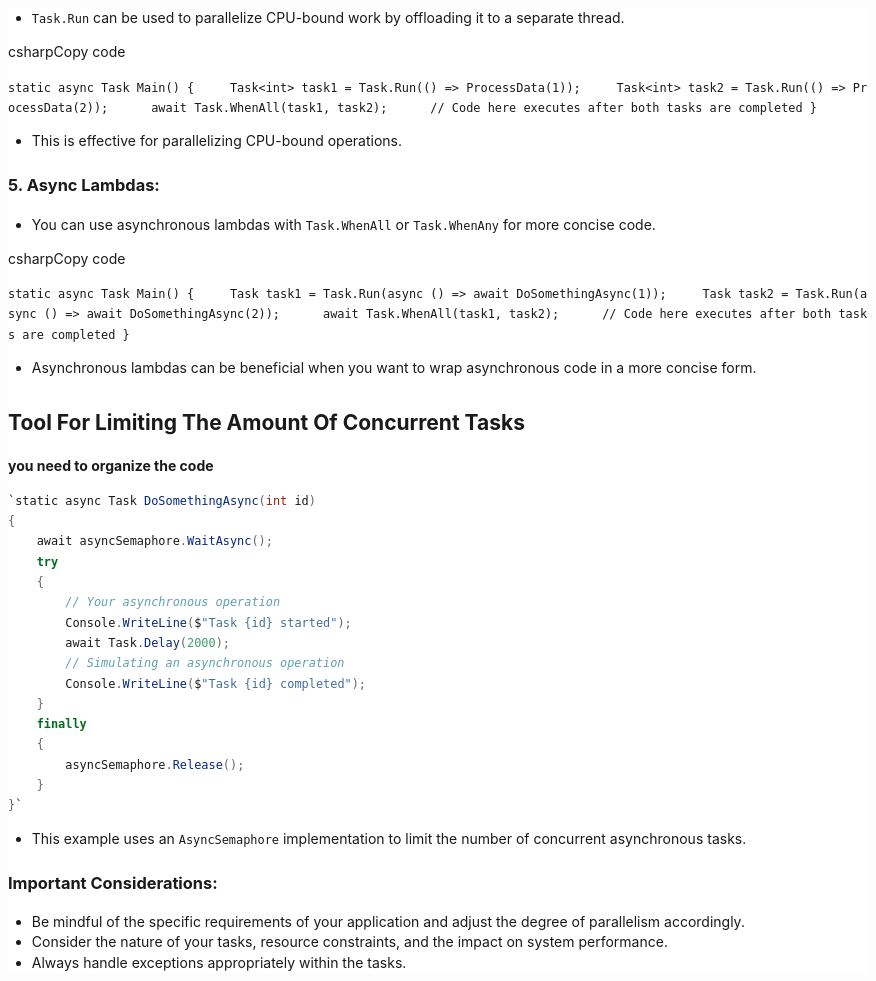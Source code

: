 - `Task.Run` can be used to parallelize CPU-bound work by offloading it to a separate thread.

csharpCopy code

`static async Task Main() {     Task<int> task1 = Task.Run(() => ProcessData(1));     Task<int> task2 = Task.Run(() => ProcessData(2));      await Task.WhenAll(task1, task2);      // Code here executes after both tasks are completed }`

- This is effective for parallelizing CPU-bound operations.

### 5. **Async Lambdas:**

- You can use asynchronous lambdas with `Task.WhenAll` or `Task.WhenAny` for more concise code.

csharpCopy code

`static async Task Main() {     Task task1 = Task.Run(async () => await DoSomethingAsync(1));     Task task2 = Task.Run(async () => await DoSomethingAsync(2));      await Task.WhenAll(task1, task2);      // Code here executes after both tasks are completed }`

- Asynchronous lambdas can be beneficial when you want to wrap asynchronous code in a more concise form.


## Tool For Limiting The Amount Of Concurrent Tasks

**you need to organize the code**

```csharp
`static async Task DoSomethingAsync(int id) 
{     
	await asyncSemaphore.WaitAsync();      
	try     
	{         
		// Your asynchronous operation         
		Console.WriteLine($"Task {id} started");         
		await Task.Delay(2000); 
		// Simulating an asynchronous operation         
		Console.WriteLine($"Task {id} completed");     
	}     
	finally     
	{         
		asyncSemaphore.Release();
    } 
}`
```


- This example uses an `AsyncSemaphore` implementation to limit the number of concurrent asynchronous tasks.

### Important Considerations:

- Be mindful of the specific requirements of your application and adjust the degree of parallelism accordingly.
- Consider the nature of your tasks, resource constraints, and the impact on system performance.
- Always handle exceptions appropriately within the tasks.
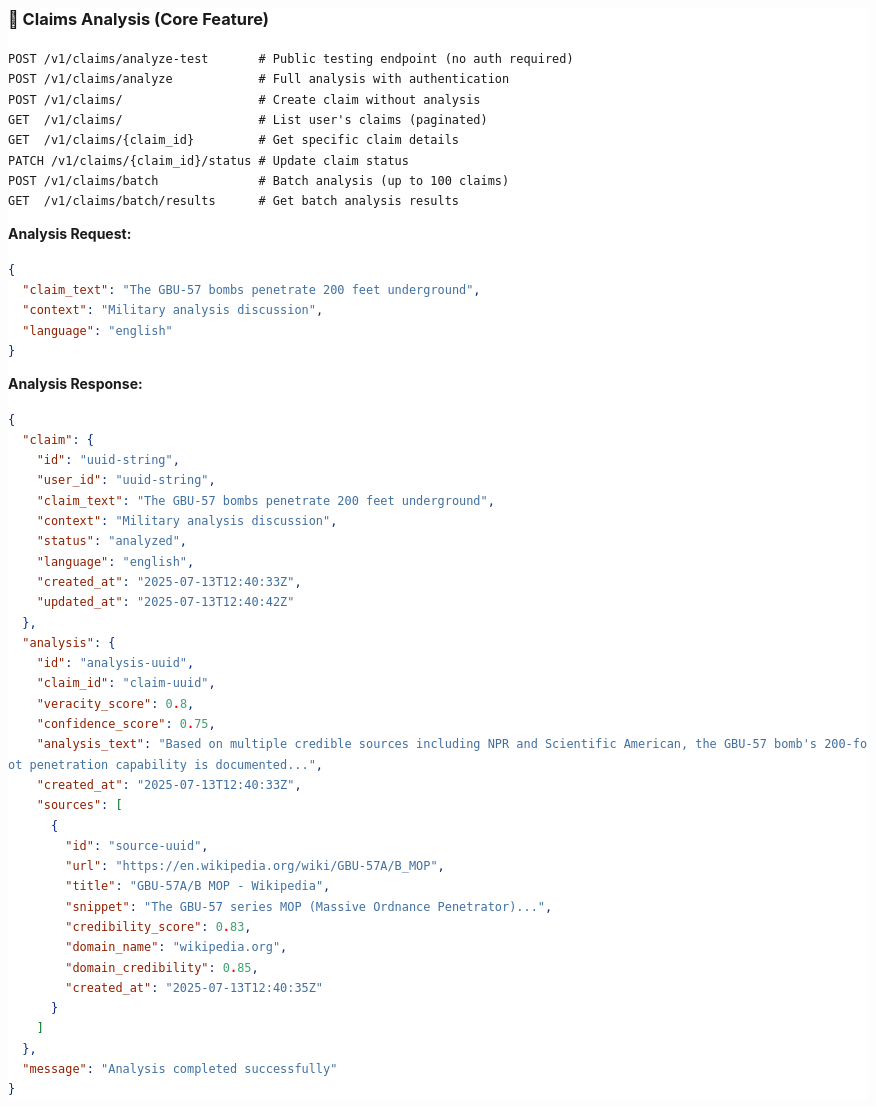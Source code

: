 ### 📝 Claims Analysis (Core Feature)
```http
POST /v1/claims/analyze-test       # Public testing endpoint (no auth required)
POST /v1/claims/analyze            # Full analysis with authentication
POST /v1/claims/                   # Create claim without analysis
GET  /v1/claims/                   # List user's claims (paginated)
GET  /v1/claims/{claim_id}         # Get specific claim details
PATCH /v1/claims/{claim_id}/status # Update claim status
POST /v1/claims/batch              # Batch analysis (up to 100 claims)
GET  /v1/claims/batch/results      # Get batch analysis results
```

**Analysis Request:**
```json
{
  "claim_text": "The GBU-57 bombs penetrate 200 feet underground",
  "context": "Military analysis discussion",
  "language": "english"
}
```

**Analysis Response:**
```json
{
  "claim": {
    "id": "uuid-string",
    "user_id": "uuid-string", 
    "claim_text": "The GBU-57 bombs penetrate 200 feet underground",
    "context": "Military analysis discussion",
    "status": "analyzed",
    "language": "english",
    "created_at": "2025-07-13T12:40:33Z",
    "updated_at": "2025-07-13T12:40:42Z"
  },
  "analysis": {
    "id": "analysis-uuid",
    "claim_id": "claim-uuid",
    "veracity_score": 0.8,
    "confidence_score": 0.75,
    "analysis_text": "Based on multiple credible sources including NPR and Scientific American, the GBU-57 bomb's 200-foot penetration capability is documented...",
    "created_at": "2025-07-13T12:40:33Z",
    "sources": [
      {
        "id": "source-uuid",
        "url": "https://en.wikipedia.org/wiki/GBU-57A/B_MOP",
        "title": "GBU-57A/B MOP - Wikipedia",
        "snippet": "The GBU-57 series MOP (Massive Ordnance Penetrator)...",
        "credibility_score": 0.83,
        "domain_name": "wikipedia.org",
        "domain_credibility": 0.85,
        "created_at": "2025-07-13T12:40:35Z"
      }
    ]
  },
  "message": "Analysis completed successfully"
}
```
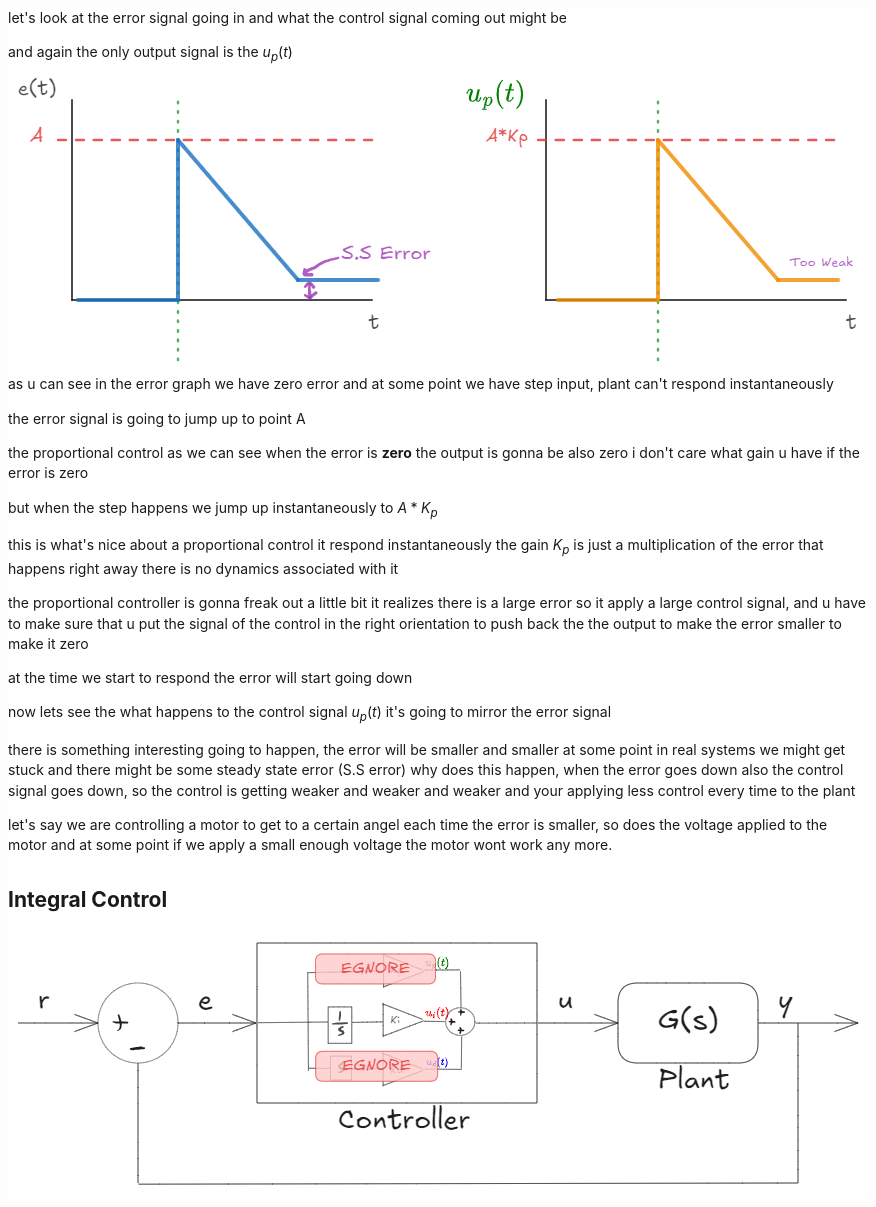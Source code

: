 let's look at the error signal going in and what the control signal coming out might be

and again the only output signal is the $u_p(t)$ 
![Image Description](/images/Pasted%20image%2020250410162758.png)
as u can see in the error graph we have zero error and at some point we have step input, plant can't respond instantaneously 

the error signal is going to jump up to point A

the proportional control as we can see when the error is **zero** the output is gonna be also zero i don't care what gain u have if the error is zero

but when the step happens we jump up instantaneously to $A * K_p$  

this is what's nice about a proportional control it respond instantaneously the gain $K_p$ is just a multiplication of the error that happens right away there is no dynamics associated with it

the proportional controller is gonna freak out a little bit it realizes there is a large error so it apply a large control signal, and u have to make sure that u put the signal of the control in the right orientation to push back the the output to make the error smaller to make it zero 

at the time we start to respond the error will start going down 

now lets see the what happens to the control signal $u_p(t)$ it's going to mirror the error signal 

there is something interesting going to happen, the error will be smaller and smaller at some point in real systems we might get stuck and there might be some steady state error (S.S error) why does this happen, when the error goes down also the control signal goes down, so the control is getting weaker and weaker and weaker and your applying less control every time to the plant

let's say we are controlling a motor to get to a certain angel each time the error is smaller, so does the voltage applied to the motor and at some point if we apply a small enough voltage the motor wont work any more.

## Integral Control

![Image Description](/images/Pasted%20image%2020250413212833.png)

_ _ _ _ _

_HOW TO COMPLETE THIS TASK:_ Could you count the lines of the listing above that hold the word "uuid" and give only the total?

_WRITTEN SOLUTION:_ 5